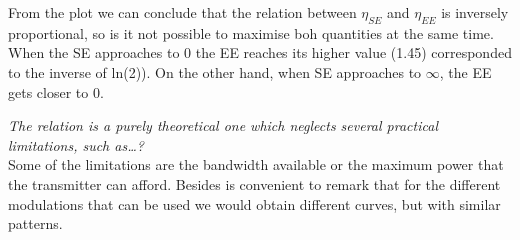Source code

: From the plot we can conclude that the relation between $\eta_{SE}$ and $\eta_{EE}$ is inversely proportional, so is it not possible to maximise boh quantities at the same time. When the SE approaches to 0 the EE reaches its higher value (1.45) corresponded to the inverse of ln(2)). On the other hand, when SE approaches to $\infty$, the EE gets closer to 0.

\textit{The relation is a purely theoretical one which neglects several practical limitations, such as…?}\\

Some of the limitations are the bandwidth available or the maximum power that the transmitter can afford. Besides is convenient to remark that for the different modulations that can be used we would obtain different curves, but with similar patterns. 

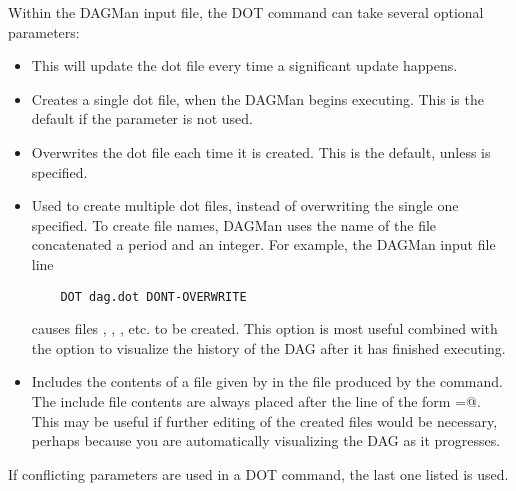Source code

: Within the DAGMan input file,
the DOT command can take several optional parameters:

\begin{itemize}

\item {}  This will update the dot file every time a
significant update happens. 

\item {} Creates a single dot file, when
the DAGMan begins executing. This is the default if the parameter
 is not used.

\item {} Overwrites the dot file each time it
is created. This is the default, unless 
is specified.

\item {} Used to create multiple dot files, instead
of overwriting the single one specified.
To create file names,
DAGMan uses the name of the file concatenated a period and an
integer. For example, the DAGMan input file line
\begin{verbatim}
	DOT dag.dot DONT-OVERWRITE
\end{verbatim}
causes files
,
,
,
etc. to be created.
This option is
most useful combined with the  option to
visualize the history of the DAG after it has finished executing. 

\item {} Includes the contents
of a file given by  in the file produced by the
 command.
The include file contents are always placed after the line of
the form
\verb@label=@.
This may be useful if further editing of the created files would
be necessary,
perhaps because you are automatically visualizing the DAG as it
progresses. 

\end{itemize}

If conflicting parameters are used in a DOT command, the last one
listed is used.
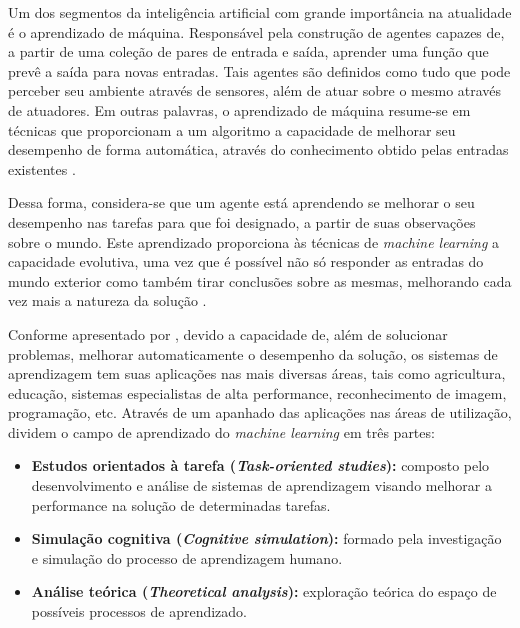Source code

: \documentclass[12pt, openright, oneside, a4paper, brazil]{abntex2}
\begin{document}
Um dos segmentos da inteligência artificial com grande importância na atualidade é o aprendizado de máquina. Responsável pela construção de agentes capazes de, a partir de uma coleção de pares de entrada e saída, aprender uma função que prevê a saída para novas entradas. Tais agentes são definidos como tudo que pode perceber seu ambiente através de sensores, além de atuar sobre o mesmo através de atuadores. Em outras palavras, o aprendizado de máquina resume-se em técnicas que proporcionam a um algoritmo a capacidade de melhorar seu desempenho de forma automática, através do conhecimento obtido pelas entradas existentes \cite{coppin2015inteligencia}.

Dessa forma, considera-se que um agente está aprendendo se melhorar o seu desempenho nas tarefas para que foi designado, a partir de suas observações sobre o mundo. Este aprendizado proporciona às técnicas de \textit{machine learning} a capacidade evolutiva, uma vez que é possível não só responder as entradas do mundo exterior como também tirar conclusões sobre as mesmas, melhorando cada vez mais a natureza da solução \cite{russell2004inteligencia}.

Conforme apresentado por , devido a capacidade de, além de solucionar problemas, melhorar automaticamente o desempenho da solução, os sistemas de aprendizagem tem suas aplicações nas mais diversas áreas, tais como agricultura, educação, sistemas especialistas de alta performance, reconhecimento de imagem, programação, etc. Através de um apanhado das aplicações nas áreas de utilização,  dividem o campo de aprendizado do \textit{machine learning} em três partes:

\begin{itemize}

	\item \textbf{Estudos orientados à tarefa (\textit{Task-oriented studies}):} composto pelo desenvolvimento e análise de sistemas de aprendizagem visando melhorar a performance na solução de determinadas tarefas.

	\item \textbf{Simulação cognitiva (\textit{Cognitive simulation}):} formado pela investigação e simulação do processo de aprendizagem humano.

	\item \textbf{Análise teórica (\textit{Theoretical analysis}):} exploração teórica do espaço de possíveis processos de aprendizado.

\end{itemize}
\end{document}
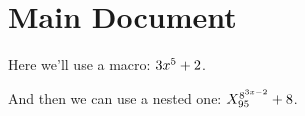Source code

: \documentclass{amsart}
\begin{document}
\section{Main Document}

Here we'll use a macro: $3x^5 + 2$.

And then we can use a nested one: $X^{8^{3x-2}}_{95} + 8$.


\end{document}
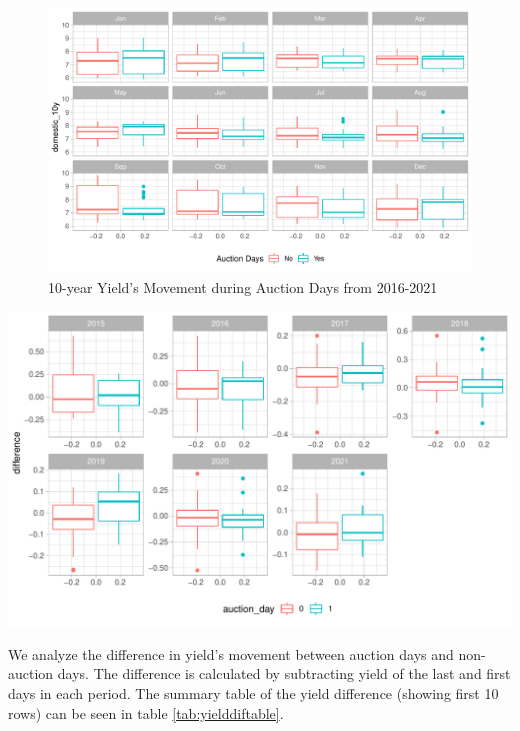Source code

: \documentclass[11pt,a4paper,]{article}
\begin{document}
\begin{figure}
\centering
\includegraphics{Untitled_files/figure-latex/unnamed-chunk-18-1.pdf}
\caption{\label{fig:unnamed-chunk-18}10-year Yield's Movement during Auction Days from 2016-2021}
\end{figure}

\includegraphics{Untitled_files/figure-latex/unnamed-chunk-20-1.pdf}

We analyze the difference in yield's movement between auction days and non-auction days. The difference is calculated by subtracting yield of the last and first days in each period. The summary table of the yield difference (showing first 10 rows) can be seen in table \ref{tab:yielddiftable}.
\end{document}

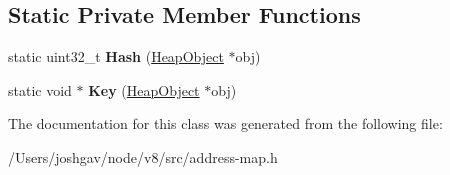 \subsection*{Static Private Member Functions}
\begin{DoxyCompactItemize}
\item 
static uint32\+\_\+t {\bfseries Hash} (\hyperlink{classv8_1_1internal_1_1_heap_object}{Heap\+Object} $\ast$obj)\hypertarget{classv8_1_1internal_1_1_address_map_base_a310a6ae7d8e9d54246c6fd76b8efc304}{}\label{classv8_1_1internal_1_1_address_map_base_a310a6ae7d8e9d54246c6fd76b8efc304}

\item 
static void $\ast$ {\bfseries Key} (\hyperlink{classv8_1_1internal_1_1_heap_object}{Heap\+Object} $\ast$obj)\hypertarget{classv8_1_1internal_1_1_address_map_base_a60eeafde4d0db85e402dfd02b9774816}{}\label{classv8_1_1internal_1_1_address_map_base_a60eeafde4d0db85e402dfd02b9774816}

\end{DoxyCompactItemize}


The documentation for this class was generated from the following file\+:\begin{DoxyCompactItemize}
\item 
/\+Users/joshgav/node/v8/src/address-\/map.\+h\end{DoxyCompactItemize}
^^^^^^^^
What you return must be an exact retyping of the lines above starting at the line with "dot file, when" and ending at the line with "most useful combined", and nothing besides.

**Completed task:**
\item {} Creates a single dot file, when
the DAGMan begins executing. This is the default if the parameter
 is not used.

\item {} Overwrites the dot file each time it
is created. This is the default, unless 
is specified.

\item {} Used to create multiple dot files, instead
of overwriting the single one specified.
To create file names,
DAGMan uses the name of the file concatenated a period and an
integer. For example, the DAGMan input file line
\begin{verbatim}
	DOT dag.dot DONT-OVERWRITE
\end{verbatim}
causes files
,
,
,
etc. to be created.
This option is
most useful combined with the  option to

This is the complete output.